Wij stelden vast dat alle letsels bij één patiënt niet met exact dezelfde snelheid genezen. Daarom werd een invloed van het aantal botkneuzingen op de genezingstijd verwacht; hoe hoger het aantal, hoe groter de kans dat er één langzaam oplossende laesie zal zijn.

Wij vonden dat het univariate effect van artrose en het aantal botkneuzingen op de genezingstijd verloren ging in multivariate analyses. Dit suggereert dat er een verstorend effect was. Post hoc analyses lieten zien dat er ook sprake leek te zijn van effect modificatie (of interactie); bij deelnemers met artrose was het effect van het aantal letsels groter dan bij deelnemers zonder artrose. De interpretatie van deze post hoc analyses wordt bemoeilijkt door de kleine aantallen in de verschillende groepen.

De genezingstijd was iets langer bij een patiënt met een geassocieerd kruisband- of meniscusletsel, maar het verschil was niet statistisch significant.
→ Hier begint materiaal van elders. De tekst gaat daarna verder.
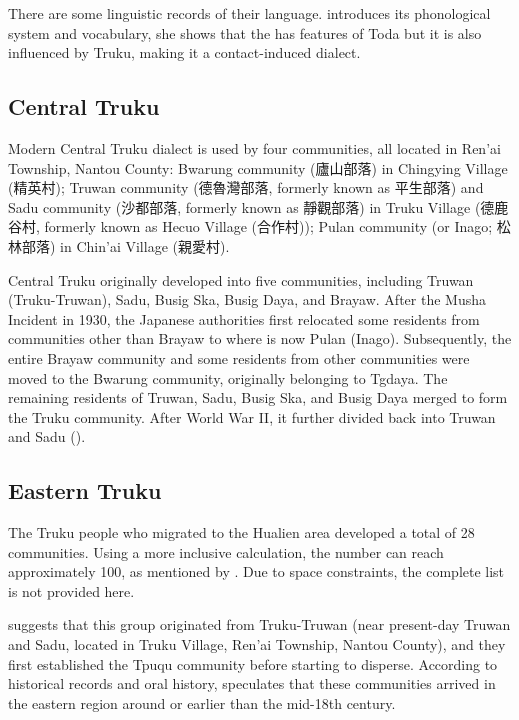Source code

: There are some linguistic records of their language. \textcite{lee2015tawsa} introduces its phonological system and vocabulary, she shows that the has features of Toda but it is also influenced by Truku, making it a contact-induced dialect. 

\subsection{Central Truku}

Modern Central Truku dialect is used by four communities, all located in Ren'ai Township, Nantou County: Bwarung community (廬山部落) in Chingying Village (精英村); Truwan community (德魯灣部落, formerly known as 平生部落) and Sadu community (沙都部落, formerly known as 靜觀部落) in Truku Village (德鹿谷村, formerly known as Hecuo Village (合作村)); Pulan community (or Inago; 松林部落) in Chin'ai Village (親愛村).

Central Truku originally developed into five communities, including Truwan (Truku-Truwan), Sadu, Busig Ska, Busig Daya, and Brayaw. After the Musha Incident in 1930, the Japanese authorities first relocated some residents from communities other than Brayaw to where is now Pulan (Inago). Subsequently, the entire Brayaw community and some residents from other communities were moved to the Bwarung community, originally belonging to Tgdaya. The remaining residents of Truwan, Sadu, Busig Ska, and Busig Daya merged to form the Truku community. After World War II, it further divided back into Truwan and Sadu (\cite{Yap2011,Yap_ongoing_gaoshan}).

\subsection{Eastern Truku}

The Truku people who migrated to the Hualien area developed a total of 28 communities. Using a more inclusive calculation, the number can reach approximately 100, as mentioned by \textcite{liao1978Sedtheruy}. Due to space constraints, the complete list is not provided here. 

\textcite{liao1977Sedtheruy} suggests that this group originated from Truku-Truwan (near present-day Truwan and Sadu, located in Truku Village, Ren'ai Township, Nantou County), and they first established the Tpuqu community before starting to disperse. According to historical records and oral history, \textcite[200]{liao1978Sedtheruy} speculates that these communities arrived in the eastern region around or earlier than the mid-18th century.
Deze bevinding komt overeen met een eerdere studie van Davies et al.

Botkneuzingstype bleek prognostische waarde te hebben (OR bij de 6-maanden follow-up, 0,2 voor reticulaire laesies). Dit komt overeen met de resultaten van een systematische review over de follow-up van MRI-gedetecteerde posttraumatische botkneuzingen. In die review werd een consistent goede prognose beschreven voor reticulaire laesies, terwijl de gerapporteerde prognose voor geografische laesies verschilde tussen de studies. Bij de 12-maanden follow-up vertoonden reticulaire laesies opnieuw kleinere OR’s, maar het verschil tussen de laesietypes was niet statistisch significant.
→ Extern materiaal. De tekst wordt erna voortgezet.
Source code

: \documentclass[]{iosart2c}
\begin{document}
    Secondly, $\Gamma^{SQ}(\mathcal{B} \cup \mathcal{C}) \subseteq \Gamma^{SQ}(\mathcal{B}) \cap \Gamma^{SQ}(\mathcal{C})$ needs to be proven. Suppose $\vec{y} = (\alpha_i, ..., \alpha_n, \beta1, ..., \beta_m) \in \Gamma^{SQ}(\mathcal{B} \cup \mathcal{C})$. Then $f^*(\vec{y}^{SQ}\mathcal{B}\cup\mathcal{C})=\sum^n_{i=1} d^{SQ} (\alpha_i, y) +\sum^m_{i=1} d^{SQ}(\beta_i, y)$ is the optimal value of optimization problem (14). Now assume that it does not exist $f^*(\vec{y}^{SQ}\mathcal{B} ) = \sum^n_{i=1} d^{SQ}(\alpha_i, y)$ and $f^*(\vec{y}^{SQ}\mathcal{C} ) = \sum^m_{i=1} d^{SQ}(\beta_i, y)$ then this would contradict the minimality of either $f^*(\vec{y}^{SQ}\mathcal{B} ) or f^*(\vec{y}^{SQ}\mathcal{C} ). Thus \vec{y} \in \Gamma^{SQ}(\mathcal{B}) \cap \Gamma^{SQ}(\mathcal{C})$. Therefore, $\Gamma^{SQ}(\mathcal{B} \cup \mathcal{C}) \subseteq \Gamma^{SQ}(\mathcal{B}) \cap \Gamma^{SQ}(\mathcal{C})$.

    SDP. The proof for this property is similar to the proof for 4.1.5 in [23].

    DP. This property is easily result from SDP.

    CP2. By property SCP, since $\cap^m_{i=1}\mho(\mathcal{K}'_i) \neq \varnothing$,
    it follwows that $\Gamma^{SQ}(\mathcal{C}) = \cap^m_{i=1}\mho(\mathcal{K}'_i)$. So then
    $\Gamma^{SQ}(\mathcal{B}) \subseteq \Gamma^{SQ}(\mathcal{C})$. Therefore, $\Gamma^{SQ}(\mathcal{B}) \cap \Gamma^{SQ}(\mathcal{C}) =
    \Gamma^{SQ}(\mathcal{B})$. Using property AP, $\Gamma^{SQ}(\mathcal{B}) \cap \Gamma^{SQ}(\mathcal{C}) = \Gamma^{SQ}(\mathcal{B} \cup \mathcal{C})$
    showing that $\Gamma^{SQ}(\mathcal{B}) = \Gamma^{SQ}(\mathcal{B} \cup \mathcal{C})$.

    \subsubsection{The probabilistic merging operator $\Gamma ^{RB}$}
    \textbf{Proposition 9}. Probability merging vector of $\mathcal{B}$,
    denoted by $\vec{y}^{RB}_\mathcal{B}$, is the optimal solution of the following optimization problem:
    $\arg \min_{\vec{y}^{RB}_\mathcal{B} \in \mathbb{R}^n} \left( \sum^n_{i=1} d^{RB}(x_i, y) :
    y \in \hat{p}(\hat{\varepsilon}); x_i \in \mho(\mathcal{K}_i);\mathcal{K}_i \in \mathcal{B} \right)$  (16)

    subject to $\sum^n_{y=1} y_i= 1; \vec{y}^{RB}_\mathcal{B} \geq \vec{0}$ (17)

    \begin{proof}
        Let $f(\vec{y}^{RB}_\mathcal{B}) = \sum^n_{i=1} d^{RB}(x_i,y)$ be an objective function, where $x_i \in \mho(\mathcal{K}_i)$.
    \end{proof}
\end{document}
Voor de dagelijkse praktijk is het belangrijk te onderkennen dat het relatief lang duurt voordat botkneuzingen verdwijnen (langer dan in de vroegste studies over dit onderwerp werd gesuggereerd). De prognose wordt vooral beïnvloed door de aanwezigheid van artrose, maar ook het type botkneuzing en de leeftijd blijken prognostische waarde te hebben.

Toekomstig onderzoek moet uitwijzen of de aanwezigheid van een botkneuzing samenhangt met klinische verschijnselen zoals pijn. Bovendien moet de lange-termijn prognose van deze laesies worden bepaald, met bijzondere aandacht voor het kraakbeen dat erop ligt. Histopathologische studies hebben een diepgaand effect van trauma op het kraakbeenmetabolisme gerapporteerd. Het chondrale oppervlak zou chondrolyse kunnen ondergaan en afsterven in verhouding tot een impactieve kracht en de distributie ervan ; dit kan leiden tot vroegtijdige degeneratie, zelfs in afwezigheid van een ander aanzienlijk trauma aan de weke delen. Wanneer de aanwezigheid van een botkneuzing gerelateerd is aan klinische symptomen of een slechtere prognose op lange termijn, lijkt onderzoek naar het effect van verschillende behandelingsstrategieën aangewezen.

Concluderend bedroeg de geschatte mediane genezingstijd bij onze patiënten met posttraumatische botkneuzingen in de knie 42,1 weken. De prognose wordt vooral beïnvloed door de aanwezigheid van artrose, maar ook leeftijd, type botkneuzing en aantal botkneuzingen hebben prognostische waarde.